The Company classifies as equity any contracts that (i) require physical settlement or net-share settlement or (ii) provide the Company with a choice of net-cash settlement or settlement in its own shares (physical settlement or net-share settlement) providing that such contracts are indexed to the Company's own stock. The Company classifies as assets or liabilities any contracts that (i) require net-cash settlement (including a requirement to net cash settle the contract if an event occurs and if that event is outside the Company’s control) or (ii) gives the counterparty a choice of net-cash settlement or settlement in shares (physical settlement or net-share settlement). The Company assesses classification of its common stock purchase warrants and other free-standing derivatives at each reporting date to determine whether a change in classification between equity and liabilities is required.

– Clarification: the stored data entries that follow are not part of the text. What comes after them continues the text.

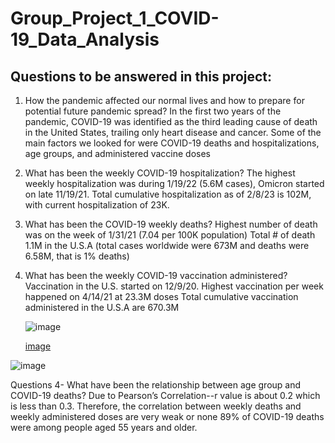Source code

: # Group_Project_1_COVID-19_Data_Analysis

## Questions to be answered in this project:

1. How the pandemic affected our normal lives and how to prepare for potential future pandemic spread?
  In the first two years of the pandemic, COVID-19 was identified as the third leading cause of death in the United States, trailing only heart disease and cancer.
  Some of the main factors we looked for were COVID-19 deaths and hospitalizations, age groups, and administered vaccine doses
2. What has been the weekly COVID-19 hospitalization?
   The highest weekly hospitalization was during 1/19/22 (5.6M cases), Omicron started on late 11/19/21. Total cumulative hospitalization as of 2/8/23 is 102M,  
   with current hospitalization of 23K. 
3. What has been the COVID-19 weekly deaths?
   Highest number of death was on the week of 1/31/21 (7.04 per 100K population)
   Total # of death 1.1M in the U.S.A (total cases worldwide were 673M and deaths were 6.58M, that is 1% deaths)
4.  What has been the weekly COVID-19 vaccination administered?
    Vaccination in the U.S. started on 12/9/20. Highest vaccination per week happened on 4/14/21 at 23.3M doses Total cumulative vaccination administered in the 
    U.S.A are 670.3M

    ![image](https://github.com/esu75/Group_Project_1/assets/118146659/7974e7fc-b73d-406c-8b9c-566686888d8d)
    
    [image](https://github.com/esu75/Group_Project_1/assets/118146659/db2b33ae-f240-47c4-9ace-e09d76ecb900)



![image](https://github.com/esu75/Group_Project_1/assets/118146659/16828a0d-aee7-4cc3-b25e-b9fb9f0cd580)

Questions 4- What have been the relationship between age group and COVID-19 deaths?
Due to Pearson’s Correlation--r value is about 0.2 which is less than 0.3. Therefore, the correlation between weekly deaths and weekly administered doses are very weak or none
89% of COVID-19 deaths were among people aged 55 years and older.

The Company’s free-standing derivatives consisted of conversion options embedded within its issued convertible debt and warrants with anti-dilutive (reset) provisions. The Company evaluated these derivatives to assess their proper classification in the balance sheet using the applicable classification criteria enumerated under GAAP.  The Company determined that certain conversion and exercise options do not contain fixed settlement provisions.  The convertible notes contain a conversion feature and warrants have a reset provision such that the Company could not ensure it would have adequate authorized shares to meet all possible conversion demands. As such, the Company was required to record the conversion feature and the reset provision which does not have fixed settlement provisions as liabilities and mark to market all such derivatives to fair value at the end of each reporting period.   

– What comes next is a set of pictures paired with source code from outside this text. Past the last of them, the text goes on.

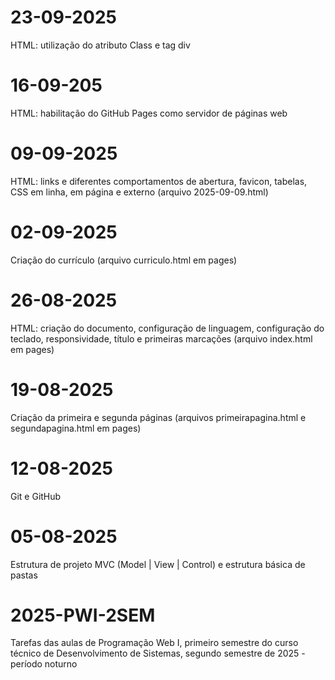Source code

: # 23-09-2025
HTML: utilização do atributo Class e tag div

# 16-09-205
HTML: habilitação do GitHub Pages como servidor de páginas web

# 09-09-2025
HTML: links e diferentes comportamentos de abertura, favicon, tabelas, CSS em linha, em página e externo (arquivo 2025-09-09.html)

# 02-09-2025
Criação do currículo (arquivo curriculo.html em pages)

# 26-08-2025
HTML: criação do documento, configuração de linguagem, configuração do teclado, responsividade, título e primeiras marcações (arquivo index.html em pages)

# 19-08-2025
Criação da primeira e segunda páginas (arquivos primeirapagina.html e segundapagina.html em pages)

# 12-08-2025
Git e GitHub

# 05-08-2025
Estrutura de projeto MVC (Model | View | Control) e estrutura básica de pastas

# 2025-PWI-2SEM
Tarefas das aulas de Programação Web I, primeiro semestre do curso técnico de Desenvolvimento de Sistemas, segundo semestre de 2025 - período noturno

The Company has adopted a sequencing policy that reclassifies contracts (from equity to assets or liabilities) with the most recent inception date first. Thus, any available shares are allocated first to contracts with the most recent inception dates.

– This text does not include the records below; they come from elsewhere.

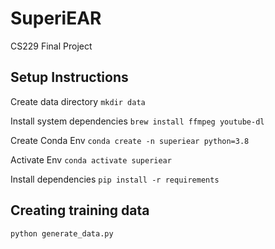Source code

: # SuperiEAR
CS229 Final Project


## Setup Instructions

Create data directory
`mkdir data`

Install system dependencies
`brew install ffmpeg youtube-dl`

Create Conda Env
`conda create -n superiear python=3.8`

Activate Env
`conda activate superiear`

Install dependencies
`pip install -r requirements`


## Creating training data
`python generate_data.py`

Fair Value of Financial Instruments

Fair value estimates discussed herein are based upon certain market assumptions and pertinent information available to management as of June 30, 2022 and December 31, 2021. The respective carrying value of certain on-balance-sheet financial instruments approximated their fair values. These financial instruments include cash and accounts payable. Fair values were assumed to approximate carrying values for cash, accounts payables and short-term notes because they are short term in nature.

Advertising

The Company follows the policy of charging the costs of advertising to expense as incurred. The Company charged to operations $96,938 and $168,780 for the six months ended June 30, 2022 and 2021, respectively, as advertising costs.

Segment Information

ASC subtopic Segment Reporting 280-10 ("ASC 280-10") establishes standards for reporting information regarding operating segments in annual financial statements and requires selected information for those segments to be presented in interim financial reports issued to stockholders. ASC 280-10 also establishes standards for related disclosures about products and services and geographic areas. Operating segments are identified as components of an enterprise about which separate discrete financial information is available for evaluation by the chief operating decision maker, or decision-making group, in making decisions how to allocate resources and assess performance. The information disclosed herein materially represents all of the financial information related to the Company's principal operating segments, hempSMART and cDistro.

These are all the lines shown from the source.